Answer yes if your organisation has a robust testing process implemented to appropriately test the deployment of business critical applications to their target managed environment (cloud or on-prem) to ensure there are no adverse impacts on operations or the security of your IT estate. Please describe the nature of the testing process in the notes or provide a supporting document (as a PDF file) as evidence.
What is the control?
Whenever new applications are developed, there is the possibility of issues and unexpected behaviours. This is somewhat natural as the applications have not yet been used and therefore issues remain often undiscovered.
Testing gives an opportunity to replicate certain real-world conditions to eliminate as many issues as possible before the application enters production, reducing the likelihood of incidents which could impact availability of services or lead to a security breach.
Why should I have it?
New applications could present both functional and security issues for a number of reasons including the sheer complexity of applications, different parts of the application being developed in silos, functions not validating input, or unexpected behaviours due to circumstances the developers did not anticipate.

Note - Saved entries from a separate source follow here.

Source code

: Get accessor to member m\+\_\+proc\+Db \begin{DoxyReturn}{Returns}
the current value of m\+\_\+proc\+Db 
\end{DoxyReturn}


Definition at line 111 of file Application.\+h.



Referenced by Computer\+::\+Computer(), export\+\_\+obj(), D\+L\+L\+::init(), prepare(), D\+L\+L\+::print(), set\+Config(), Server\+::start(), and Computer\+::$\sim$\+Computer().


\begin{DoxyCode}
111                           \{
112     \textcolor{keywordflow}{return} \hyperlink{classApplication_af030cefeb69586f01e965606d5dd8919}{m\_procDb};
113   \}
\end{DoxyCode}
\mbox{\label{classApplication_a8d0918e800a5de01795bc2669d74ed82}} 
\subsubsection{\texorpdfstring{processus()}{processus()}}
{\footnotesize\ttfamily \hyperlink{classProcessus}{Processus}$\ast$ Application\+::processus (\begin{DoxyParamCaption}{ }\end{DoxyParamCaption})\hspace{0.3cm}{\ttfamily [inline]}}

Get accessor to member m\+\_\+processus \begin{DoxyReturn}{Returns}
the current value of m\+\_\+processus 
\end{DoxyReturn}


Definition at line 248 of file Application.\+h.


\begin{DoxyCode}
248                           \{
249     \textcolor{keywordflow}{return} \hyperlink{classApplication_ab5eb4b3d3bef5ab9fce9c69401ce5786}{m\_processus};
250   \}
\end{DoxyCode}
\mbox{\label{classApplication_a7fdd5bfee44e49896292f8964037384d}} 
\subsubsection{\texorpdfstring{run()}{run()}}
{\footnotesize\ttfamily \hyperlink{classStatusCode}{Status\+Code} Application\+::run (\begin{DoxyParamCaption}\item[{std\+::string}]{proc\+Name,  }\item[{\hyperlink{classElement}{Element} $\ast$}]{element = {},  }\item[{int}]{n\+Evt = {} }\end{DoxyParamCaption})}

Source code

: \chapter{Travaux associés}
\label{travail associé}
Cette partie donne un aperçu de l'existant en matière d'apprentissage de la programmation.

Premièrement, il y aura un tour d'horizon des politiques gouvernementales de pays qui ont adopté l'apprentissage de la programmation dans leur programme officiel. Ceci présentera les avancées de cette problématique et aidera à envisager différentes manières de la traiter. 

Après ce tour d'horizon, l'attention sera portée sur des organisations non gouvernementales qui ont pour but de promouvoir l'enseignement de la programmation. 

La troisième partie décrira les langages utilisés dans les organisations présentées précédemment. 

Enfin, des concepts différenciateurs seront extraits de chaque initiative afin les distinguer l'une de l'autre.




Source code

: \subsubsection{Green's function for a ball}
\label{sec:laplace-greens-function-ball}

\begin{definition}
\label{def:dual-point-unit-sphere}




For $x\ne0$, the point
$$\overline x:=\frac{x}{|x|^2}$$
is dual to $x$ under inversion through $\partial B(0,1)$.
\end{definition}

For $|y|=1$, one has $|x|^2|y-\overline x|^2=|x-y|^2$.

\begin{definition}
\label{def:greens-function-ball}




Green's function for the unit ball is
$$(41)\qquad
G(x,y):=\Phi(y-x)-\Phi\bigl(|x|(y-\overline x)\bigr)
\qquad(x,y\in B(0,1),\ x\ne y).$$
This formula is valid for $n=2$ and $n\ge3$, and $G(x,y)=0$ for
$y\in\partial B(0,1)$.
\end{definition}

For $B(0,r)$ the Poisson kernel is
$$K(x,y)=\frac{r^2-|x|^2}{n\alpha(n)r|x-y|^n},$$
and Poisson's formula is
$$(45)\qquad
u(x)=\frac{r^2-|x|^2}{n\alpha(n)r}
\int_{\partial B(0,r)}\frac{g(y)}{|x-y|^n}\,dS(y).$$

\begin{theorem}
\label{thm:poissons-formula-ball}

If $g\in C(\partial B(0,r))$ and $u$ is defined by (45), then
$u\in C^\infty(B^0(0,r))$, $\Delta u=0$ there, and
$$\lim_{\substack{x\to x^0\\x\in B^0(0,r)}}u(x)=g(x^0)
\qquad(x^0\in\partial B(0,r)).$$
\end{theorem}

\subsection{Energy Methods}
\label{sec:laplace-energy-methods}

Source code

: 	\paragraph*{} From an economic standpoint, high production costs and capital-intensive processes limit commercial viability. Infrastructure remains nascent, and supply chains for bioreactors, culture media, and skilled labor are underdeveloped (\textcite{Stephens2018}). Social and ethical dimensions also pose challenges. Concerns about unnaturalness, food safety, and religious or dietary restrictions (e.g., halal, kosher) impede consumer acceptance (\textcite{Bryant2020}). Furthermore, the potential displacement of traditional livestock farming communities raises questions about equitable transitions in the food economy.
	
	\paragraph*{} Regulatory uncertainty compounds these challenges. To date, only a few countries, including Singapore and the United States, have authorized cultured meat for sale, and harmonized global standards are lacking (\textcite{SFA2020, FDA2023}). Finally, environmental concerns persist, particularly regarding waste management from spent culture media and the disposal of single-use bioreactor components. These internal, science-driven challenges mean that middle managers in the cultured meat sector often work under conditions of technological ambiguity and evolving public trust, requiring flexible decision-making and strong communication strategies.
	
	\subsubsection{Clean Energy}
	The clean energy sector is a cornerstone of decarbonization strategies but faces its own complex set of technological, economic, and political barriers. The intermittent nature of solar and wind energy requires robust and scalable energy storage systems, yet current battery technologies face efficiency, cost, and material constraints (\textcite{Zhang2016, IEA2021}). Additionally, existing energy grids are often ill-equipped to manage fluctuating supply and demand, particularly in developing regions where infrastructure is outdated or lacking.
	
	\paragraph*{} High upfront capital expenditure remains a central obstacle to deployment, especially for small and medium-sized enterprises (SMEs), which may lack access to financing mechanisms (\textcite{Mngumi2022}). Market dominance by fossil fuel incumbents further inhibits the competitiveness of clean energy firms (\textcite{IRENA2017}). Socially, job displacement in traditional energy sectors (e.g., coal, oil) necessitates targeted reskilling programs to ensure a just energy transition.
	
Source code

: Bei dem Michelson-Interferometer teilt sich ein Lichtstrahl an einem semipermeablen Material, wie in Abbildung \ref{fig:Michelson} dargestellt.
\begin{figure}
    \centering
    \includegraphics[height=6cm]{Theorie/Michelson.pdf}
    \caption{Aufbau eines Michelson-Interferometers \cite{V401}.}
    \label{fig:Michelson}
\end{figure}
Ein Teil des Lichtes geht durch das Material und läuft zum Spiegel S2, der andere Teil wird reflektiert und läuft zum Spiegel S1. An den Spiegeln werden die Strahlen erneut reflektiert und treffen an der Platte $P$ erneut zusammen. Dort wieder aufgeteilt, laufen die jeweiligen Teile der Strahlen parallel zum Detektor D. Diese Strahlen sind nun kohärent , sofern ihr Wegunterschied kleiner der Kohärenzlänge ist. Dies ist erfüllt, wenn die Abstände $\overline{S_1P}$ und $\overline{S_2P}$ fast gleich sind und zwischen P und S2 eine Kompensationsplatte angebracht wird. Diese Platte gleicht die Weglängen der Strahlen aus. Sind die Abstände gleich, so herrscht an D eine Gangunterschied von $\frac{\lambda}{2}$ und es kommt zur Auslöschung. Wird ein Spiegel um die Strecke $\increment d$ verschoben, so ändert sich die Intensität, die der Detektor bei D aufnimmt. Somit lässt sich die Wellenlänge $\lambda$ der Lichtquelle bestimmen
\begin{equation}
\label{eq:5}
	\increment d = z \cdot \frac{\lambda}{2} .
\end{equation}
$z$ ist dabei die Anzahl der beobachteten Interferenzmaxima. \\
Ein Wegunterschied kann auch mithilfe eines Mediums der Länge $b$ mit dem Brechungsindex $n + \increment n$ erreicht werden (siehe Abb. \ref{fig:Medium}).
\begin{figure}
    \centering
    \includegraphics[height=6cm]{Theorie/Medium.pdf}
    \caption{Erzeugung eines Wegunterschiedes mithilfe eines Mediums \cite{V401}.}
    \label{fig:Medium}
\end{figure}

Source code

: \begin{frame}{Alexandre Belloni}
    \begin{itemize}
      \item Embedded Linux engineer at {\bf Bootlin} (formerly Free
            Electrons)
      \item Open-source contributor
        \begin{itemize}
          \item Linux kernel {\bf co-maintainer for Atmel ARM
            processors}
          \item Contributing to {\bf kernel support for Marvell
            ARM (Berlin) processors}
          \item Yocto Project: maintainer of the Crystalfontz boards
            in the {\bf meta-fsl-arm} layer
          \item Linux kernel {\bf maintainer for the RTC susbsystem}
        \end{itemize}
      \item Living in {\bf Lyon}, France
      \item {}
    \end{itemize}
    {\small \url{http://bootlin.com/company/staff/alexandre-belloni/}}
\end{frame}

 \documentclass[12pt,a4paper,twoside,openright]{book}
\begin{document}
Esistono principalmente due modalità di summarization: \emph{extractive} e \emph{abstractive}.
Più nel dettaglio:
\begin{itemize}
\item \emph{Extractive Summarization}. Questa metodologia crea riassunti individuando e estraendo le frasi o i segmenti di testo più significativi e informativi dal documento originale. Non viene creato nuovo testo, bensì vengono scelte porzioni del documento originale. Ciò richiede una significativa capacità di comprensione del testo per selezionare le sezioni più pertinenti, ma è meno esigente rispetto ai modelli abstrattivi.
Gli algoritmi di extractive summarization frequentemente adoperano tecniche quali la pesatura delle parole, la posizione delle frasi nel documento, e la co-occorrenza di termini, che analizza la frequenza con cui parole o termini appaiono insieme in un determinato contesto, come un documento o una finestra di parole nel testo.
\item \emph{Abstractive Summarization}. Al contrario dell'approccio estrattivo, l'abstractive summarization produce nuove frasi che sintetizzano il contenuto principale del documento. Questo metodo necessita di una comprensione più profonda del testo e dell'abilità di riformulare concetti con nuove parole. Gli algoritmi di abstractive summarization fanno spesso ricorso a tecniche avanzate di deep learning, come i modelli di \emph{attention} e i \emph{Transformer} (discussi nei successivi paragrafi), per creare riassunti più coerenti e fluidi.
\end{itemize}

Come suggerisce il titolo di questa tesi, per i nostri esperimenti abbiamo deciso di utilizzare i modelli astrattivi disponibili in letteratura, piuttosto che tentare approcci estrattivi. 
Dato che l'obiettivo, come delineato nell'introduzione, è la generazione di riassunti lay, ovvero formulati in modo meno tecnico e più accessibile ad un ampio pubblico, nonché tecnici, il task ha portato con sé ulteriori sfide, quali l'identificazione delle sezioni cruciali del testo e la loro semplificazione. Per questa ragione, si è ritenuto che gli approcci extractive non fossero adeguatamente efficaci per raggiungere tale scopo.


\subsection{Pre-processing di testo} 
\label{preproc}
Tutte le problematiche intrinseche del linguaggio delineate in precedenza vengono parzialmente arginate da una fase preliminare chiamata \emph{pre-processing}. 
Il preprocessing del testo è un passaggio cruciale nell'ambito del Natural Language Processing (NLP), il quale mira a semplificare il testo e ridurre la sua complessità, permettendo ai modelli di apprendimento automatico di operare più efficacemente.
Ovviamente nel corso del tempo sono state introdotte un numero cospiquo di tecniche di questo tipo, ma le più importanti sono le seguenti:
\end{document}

It’s therefore important to have a robust testing process to ensure that applications are sufficiently resilient and secure before going live, especially in business-critical functions. Without these, the real world becomes the test environment, and any issues are likely to carry material consequences with significant costs.
As a customer, it is of course a significant concern if a supplier does not perform adequate testing prior to releases, potentially putting the customer’s data or the availability of the service at risk.
Create a policy that all application should undergo functional and security testing.
Security testing can be performed in a number of ways including Static and/or Dynamic Application Security Testing (SAST & DAST) and Interactive Application Security Testing (IAST), as well as manual code reviews.
Functional testing should also be performed where all possible functions of the application are tested, with every input and function subjected to malicious input to check their correct functioning in terms of validating input.
All of these testing approaches should be used as part of your development process, and you should have a testing programme that ensures the tests are as effective as possible by constantly receiving input from findings to tune what is tested and how over time.
There are numerous consultancies or individual consultants that will be able to assist in crafting the correct security architecture in a way that meets your business and technical requirements.